Look in the material below for the line holding "Transfer type input.". Set it down exactly, with each later line up to and including the line holding "Read data output.".
::::::::::
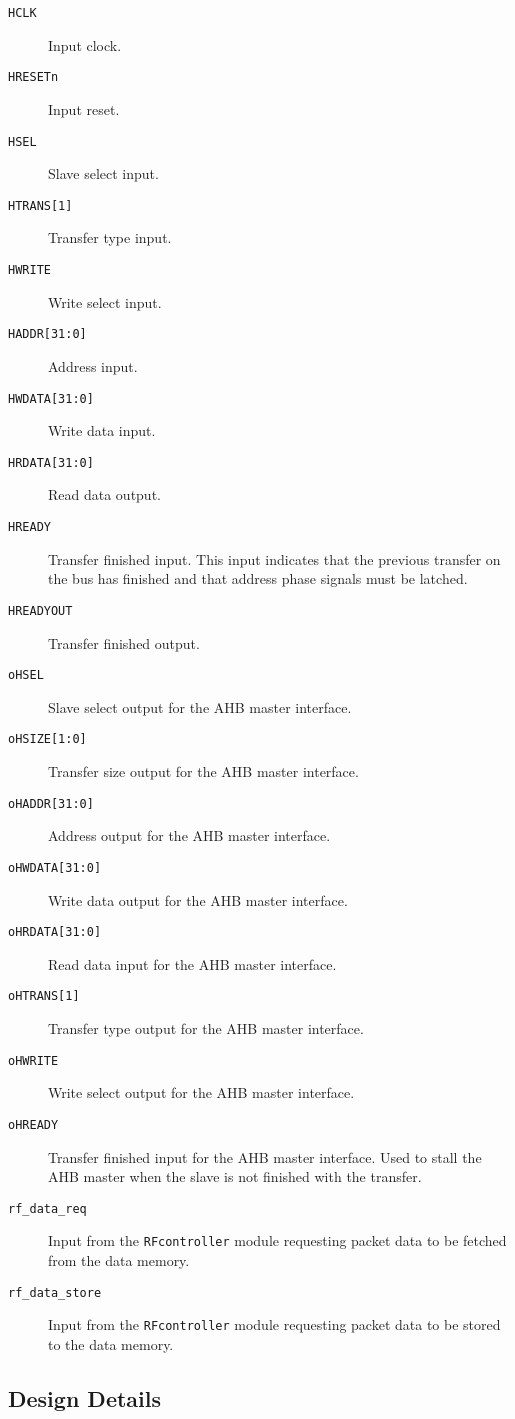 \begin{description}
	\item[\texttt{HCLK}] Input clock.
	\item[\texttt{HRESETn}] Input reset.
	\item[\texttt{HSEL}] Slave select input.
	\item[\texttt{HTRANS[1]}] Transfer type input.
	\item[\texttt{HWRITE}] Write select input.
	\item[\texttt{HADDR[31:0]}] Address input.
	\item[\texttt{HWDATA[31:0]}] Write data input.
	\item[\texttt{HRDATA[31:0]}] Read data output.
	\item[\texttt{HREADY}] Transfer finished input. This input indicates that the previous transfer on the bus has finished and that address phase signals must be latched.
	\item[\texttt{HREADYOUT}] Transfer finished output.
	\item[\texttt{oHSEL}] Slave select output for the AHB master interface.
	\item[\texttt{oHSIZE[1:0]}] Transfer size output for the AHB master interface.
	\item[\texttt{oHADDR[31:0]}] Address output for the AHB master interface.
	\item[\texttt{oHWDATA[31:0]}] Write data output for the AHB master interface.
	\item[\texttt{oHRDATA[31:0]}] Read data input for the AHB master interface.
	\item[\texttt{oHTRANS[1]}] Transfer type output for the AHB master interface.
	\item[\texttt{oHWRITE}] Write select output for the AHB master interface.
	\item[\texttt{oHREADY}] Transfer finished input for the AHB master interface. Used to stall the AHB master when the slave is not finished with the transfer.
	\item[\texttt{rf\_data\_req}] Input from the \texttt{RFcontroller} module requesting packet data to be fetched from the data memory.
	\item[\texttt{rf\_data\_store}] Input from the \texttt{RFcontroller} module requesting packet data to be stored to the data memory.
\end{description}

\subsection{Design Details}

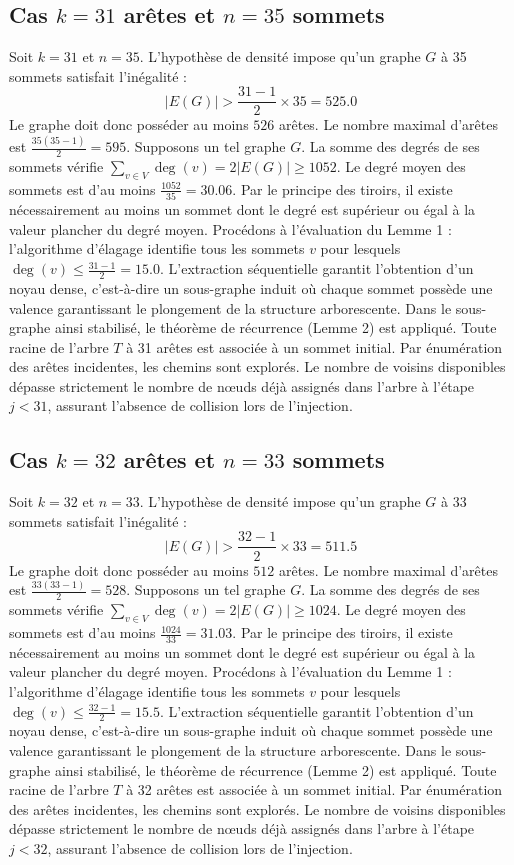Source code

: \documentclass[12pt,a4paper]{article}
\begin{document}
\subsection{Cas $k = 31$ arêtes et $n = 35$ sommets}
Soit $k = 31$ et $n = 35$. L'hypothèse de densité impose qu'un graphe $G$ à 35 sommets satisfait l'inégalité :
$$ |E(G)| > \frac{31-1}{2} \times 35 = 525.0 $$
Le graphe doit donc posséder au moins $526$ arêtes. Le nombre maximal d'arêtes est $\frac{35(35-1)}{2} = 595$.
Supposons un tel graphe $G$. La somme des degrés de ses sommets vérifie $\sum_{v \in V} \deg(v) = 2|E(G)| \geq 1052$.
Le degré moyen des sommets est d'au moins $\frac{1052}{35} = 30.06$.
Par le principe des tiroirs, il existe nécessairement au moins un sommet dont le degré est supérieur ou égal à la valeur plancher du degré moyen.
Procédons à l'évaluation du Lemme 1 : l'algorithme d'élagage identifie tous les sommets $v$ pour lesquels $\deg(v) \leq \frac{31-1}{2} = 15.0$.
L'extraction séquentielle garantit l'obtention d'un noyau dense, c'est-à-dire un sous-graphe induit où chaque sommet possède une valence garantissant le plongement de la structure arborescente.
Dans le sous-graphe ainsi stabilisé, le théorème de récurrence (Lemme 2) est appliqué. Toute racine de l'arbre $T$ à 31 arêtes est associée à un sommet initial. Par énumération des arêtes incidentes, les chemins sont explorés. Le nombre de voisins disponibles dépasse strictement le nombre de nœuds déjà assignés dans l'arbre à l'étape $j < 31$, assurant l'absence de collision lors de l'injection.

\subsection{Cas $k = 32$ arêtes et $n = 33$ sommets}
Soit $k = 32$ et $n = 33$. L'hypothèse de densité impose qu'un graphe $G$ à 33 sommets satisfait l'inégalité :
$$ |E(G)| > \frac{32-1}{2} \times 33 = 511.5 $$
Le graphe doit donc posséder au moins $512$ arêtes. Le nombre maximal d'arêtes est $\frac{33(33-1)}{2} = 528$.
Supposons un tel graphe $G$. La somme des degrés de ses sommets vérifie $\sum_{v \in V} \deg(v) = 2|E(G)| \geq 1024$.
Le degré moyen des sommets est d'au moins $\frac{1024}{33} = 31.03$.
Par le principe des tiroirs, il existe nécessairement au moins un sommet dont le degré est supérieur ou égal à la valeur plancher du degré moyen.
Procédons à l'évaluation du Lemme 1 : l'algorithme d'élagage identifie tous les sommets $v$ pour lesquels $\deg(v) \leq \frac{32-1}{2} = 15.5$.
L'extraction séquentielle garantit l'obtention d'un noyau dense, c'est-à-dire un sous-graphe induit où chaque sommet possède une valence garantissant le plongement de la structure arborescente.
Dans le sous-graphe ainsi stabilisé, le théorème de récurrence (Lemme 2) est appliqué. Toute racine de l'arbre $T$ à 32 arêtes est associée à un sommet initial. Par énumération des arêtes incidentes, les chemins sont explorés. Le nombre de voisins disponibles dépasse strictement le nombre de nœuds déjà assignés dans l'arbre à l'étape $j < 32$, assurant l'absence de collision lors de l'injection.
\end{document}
::::::::::
● **Task answer**:
	\item[\texttt{HTRANS[1]}] Transfer type input.
	\item[\texttt{HWRITE}] Write select input.
	\item[\texttt{HADDR[31:0]}] Address input.
	\item[\texttt{HWDATA[31:0]}] Write data input.
	\item[\texttt{HRDATA[31:0]}] Read data output.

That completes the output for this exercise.